その水は見るからに澄んでいて綺麗だった。湧き水であろうか?


「この場所は、この船でしか来る事を許されていません。そして、あそこから流れる湧き水は、毎年 天皇陛下へ献上しているんですよ。
お上が御茶会なんかをやる時に、使われる特別な水なんです」


そう言って船頭は、船から身を乗り出す。そして手にした紙コップで、湧き水を受け止める。

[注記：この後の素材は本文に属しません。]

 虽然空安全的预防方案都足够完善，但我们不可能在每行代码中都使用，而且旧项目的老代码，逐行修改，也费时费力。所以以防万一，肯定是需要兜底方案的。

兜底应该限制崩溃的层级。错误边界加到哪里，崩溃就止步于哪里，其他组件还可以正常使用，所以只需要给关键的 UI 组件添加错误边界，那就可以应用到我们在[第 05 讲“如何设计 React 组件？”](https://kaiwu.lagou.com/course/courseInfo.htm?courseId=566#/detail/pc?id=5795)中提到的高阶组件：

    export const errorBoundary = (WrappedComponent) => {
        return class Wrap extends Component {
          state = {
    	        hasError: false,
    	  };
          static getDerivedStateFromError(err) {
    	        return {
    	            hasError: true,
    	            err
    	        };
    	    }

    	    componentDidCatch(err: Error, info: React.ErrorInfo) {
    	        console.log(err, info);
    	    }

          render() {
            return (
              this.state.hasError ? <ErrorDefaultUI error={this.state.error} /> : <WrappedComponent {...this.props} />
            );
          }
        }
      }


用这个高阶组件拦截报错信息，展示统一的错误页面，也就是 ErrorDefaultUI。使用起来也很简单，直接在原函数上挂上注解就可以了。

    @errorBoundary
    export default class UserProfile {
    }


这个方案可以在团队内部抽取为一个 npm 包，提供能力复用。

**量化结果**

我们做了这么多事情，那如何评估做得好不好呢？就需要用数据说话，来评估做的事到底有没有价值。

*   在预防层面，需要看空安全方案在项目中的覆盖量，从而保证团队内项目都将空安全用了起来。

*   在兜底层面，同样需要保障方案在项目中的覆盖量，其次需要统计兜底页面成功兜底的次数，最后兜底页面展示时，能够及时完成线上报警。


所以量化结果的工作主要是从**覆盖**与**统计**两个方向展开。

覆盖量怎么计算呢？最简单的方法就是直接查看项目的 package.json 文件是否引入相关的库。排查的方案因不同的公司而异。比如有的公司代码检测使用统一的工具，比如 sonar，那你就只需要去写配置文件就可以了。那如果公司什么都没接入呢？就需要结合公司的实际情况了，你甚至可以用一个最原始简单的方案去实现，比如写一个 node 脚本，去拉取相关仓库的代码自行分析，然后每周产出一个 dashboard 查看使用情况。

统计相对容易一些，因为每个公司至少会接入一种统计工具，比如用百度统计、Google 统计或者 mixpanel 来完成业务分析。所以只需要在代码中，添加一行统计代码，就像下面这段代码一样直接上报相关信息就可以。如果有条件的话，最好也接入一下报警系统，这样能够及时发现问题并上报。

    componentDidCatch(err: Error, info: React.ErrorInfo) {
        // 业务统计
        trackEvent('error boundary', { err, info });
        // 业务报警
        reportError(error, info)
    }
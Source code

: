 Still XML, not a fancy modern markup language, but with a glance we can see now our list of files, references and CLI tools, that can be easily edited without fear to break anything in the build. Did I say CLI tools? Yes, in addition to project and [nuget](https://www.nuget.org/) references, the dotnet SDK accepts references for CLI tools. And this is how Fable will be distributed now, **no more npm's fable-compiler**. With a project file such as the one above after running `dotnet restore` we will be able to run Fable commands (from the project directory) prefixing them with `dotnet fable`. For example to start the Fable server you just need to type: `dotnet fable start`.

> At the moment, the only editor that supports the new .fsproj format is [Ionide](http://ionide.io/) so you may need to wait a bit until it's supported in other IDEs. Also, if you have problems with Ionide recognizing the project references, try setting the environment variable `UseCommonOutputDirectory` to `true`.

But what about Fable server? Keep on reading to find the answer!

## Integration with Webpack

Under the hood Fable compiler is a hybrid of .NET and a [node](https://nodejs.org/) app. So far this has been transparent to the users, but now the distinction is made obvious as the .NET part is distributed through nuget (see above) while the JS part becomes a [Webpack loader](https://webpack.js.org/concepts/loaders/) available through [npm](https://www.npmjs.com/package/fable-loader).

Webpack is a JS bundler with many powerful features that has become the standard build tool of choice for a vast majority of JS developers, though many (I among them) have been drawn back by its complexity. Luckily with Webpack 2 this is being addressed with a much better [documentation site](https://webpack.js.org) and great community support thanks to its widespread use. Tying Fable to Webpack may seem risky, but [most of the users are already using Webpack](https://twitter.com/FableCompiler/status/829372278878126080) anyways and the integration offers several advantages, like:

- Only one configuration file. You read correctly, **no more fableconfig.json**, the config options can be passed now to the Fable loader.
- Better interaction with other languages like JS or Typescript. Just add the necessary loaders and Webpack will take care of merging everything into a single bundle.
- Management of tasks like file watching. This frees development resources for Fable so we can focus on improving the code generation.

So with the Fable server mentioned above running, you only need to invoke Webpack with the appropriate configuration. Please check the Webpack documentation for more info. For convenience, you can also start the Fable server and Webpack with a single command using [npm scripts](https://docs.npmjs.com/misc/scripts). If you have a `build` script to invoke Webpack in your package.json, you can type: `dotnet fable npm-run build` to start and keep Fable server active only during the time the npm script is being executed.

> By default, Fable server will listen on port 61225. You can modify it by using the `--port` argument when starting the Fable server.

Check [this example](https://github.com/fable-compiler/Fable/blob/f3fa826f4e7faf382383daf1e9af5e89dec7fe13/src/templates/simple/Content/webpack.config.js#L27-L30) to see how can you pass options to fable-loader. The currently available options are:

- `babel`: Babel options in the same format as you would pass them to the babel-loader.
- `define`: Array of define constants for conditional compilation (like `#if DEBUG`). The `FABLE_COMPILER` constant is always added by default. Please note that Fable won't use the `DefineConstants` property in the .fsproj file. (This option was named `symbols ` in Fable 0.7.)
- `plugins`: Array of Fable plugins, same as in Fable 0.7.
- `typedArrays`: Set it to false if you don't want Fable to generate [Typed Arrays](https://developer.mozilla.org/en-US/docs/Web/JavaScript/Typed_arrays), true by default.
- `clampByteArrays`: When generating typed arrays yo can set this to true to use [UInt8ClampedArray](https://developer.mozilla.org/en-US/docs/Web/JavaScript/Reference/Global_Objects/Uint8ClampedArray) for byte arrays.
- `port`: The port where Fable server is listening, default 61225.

どうぞ。と、コップを差し出された千。受け取って、ゆっくりと中身を一口飲み下した。

私を含め、その他の3人も、千の感想を待っていた。


「…そうね…、だいぶと、冷たい水。かな?
喉が渇いてる時に飲んだら、すごく美味しいと思う」

「……ははっ!!あははは!」


千なりの大真面目な感想に、船頭は腹を抱えて笑った。


「いやぁ、トップアイドルのRe:valeて聞いてて、どんな気取ったコメントくれはるんやろ思てたら…お前さん 面白いな!
テレビで見てたら、もっとクールそうに見えんのに」

「気に入ってもらえたなら嬉しいよ。貴重な場所に連れて来てくれて、ありがとう。
あ、良かったら僕のサインいる?書くよ。気合い入れて。今日のお礼にね」


この船頭が、Re:vale千の虜になったのは言うまでもない。